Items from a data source
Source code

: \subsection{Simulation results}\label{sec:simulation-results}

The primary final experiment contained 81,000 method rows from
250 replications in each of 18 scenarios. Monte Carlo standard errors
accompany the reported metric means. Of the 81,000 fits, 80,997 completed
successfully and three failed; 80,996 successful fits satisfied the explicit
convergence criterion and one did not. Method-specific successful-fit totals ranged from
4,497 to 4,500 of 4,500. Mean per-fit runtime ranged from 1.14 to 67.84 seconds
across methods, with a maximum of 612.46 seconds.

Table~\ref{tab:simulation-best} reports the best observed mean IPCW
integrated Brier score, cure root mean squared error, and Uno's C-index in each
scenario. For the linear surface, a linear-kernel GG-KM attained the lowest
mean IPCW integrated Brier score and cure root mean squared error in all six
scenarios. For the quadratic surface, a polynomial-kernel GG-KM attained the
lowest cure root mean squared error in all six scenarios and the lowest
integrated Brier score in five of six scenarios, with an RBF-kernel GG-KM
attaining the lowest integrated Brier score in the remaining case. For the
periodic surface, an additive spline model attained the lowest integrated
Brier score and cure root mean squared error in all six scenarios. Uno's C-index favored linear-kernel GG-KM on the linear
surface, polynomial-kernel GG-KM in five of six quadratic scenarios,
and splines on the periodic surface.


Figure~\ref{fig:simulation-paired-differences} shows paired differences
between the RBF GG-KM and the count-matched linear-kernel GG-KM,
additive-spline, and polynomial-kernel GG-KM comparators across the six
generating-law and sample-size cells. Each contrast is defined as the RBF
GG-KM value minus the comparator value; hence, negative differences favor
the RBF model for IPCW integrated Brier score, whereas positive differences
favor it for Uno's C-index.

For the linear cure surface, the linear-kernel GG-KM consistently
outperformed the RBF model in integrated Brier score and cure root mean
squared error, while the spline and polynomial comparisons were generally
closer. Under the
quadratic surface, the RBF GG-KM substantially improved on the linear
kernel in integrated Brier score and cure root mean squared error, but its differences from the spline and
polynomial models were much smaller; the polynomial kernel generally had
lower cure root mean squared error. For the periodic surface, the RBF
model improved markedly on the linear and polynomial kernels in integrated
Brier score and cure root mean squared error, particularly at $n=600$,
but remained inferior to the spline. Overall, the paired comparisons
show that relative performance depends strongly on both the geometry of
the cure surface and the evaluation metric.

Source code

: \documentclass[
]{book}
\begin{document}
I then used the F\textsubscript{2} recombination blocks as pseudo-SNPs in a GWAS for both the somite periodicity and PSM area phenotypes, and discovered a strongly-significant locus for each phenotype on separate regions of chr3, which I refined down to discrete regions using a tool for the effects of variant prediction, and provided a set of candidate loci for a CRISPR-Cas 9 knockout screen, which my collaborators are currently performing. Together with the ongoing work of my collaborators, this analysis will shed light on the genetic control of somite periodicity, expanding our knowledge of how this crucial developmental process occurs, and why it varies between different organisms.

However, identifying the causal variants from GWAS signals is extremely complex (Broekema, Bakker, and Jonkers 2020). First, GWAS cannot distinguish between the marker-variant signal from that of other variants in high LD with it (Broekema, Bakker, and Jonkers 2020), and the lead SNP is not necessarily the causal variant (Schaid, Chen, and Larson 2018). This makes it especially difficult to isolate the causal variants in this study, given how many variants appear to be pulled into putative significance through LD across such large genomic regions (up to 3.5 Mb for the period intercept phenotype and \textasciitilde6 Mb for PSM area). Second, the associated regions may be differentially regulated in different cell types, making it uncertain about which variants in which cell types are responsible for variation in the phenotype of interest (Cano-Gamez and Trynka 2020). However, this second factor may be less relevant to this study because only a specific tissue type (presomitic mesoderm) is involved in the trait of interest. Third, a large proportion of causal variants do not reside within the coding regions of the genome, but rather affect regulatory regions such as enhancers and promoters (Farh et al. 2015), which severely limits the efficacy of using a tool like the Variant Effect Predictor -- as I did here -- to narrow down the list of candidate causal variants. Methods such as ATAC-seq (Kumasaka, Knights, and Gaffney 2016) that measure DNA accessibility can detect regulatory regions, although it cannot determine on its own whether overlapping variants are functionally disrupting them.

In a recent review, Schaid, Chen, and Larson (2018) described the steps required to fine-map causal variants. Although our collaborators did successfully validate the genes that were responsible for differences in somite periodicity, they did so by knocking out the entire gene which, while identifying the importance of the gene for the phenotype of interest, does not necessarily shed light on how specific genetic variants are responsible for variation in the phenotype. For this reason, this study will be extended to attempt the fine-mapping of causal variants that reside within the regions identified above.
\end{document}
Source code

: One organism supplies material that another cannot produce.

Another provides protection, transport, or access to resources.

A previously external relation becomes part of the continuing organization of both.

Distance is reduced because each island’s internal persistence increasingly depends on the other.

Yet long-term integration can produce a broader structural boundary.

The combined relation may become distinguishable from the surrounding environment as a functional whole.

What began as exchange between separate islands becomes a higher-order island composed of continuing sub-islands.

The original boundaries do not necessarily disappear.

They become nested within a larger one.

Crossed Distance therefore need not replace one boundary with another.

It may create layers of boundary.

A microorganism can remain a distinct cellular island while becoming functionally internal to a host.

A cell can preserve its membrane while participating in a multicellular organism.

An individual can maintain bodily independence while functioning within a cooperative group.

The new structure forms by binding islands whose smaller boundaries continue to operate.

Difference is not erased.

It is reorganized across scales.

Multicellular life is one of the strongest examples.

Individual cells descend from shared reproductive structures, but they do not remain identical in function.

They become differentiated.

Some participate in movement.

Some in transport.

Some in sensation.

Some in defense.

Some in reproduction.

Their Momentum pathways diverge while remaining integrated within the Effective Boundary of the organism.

→ What you have to do
Starting at the line above that contains "An individual can", repeat each line exactly up to and including the line that contains "Multicellular life is", and stop there.

→ Your solution
An individual can maintain bodily independence while functioning within a cooperative group.

The new structure forms by binding islands whose smaller boundaries continue to operate.

Difference is not erased.

It is reorganized across scales.

Multicellular life is one of the strongest examples.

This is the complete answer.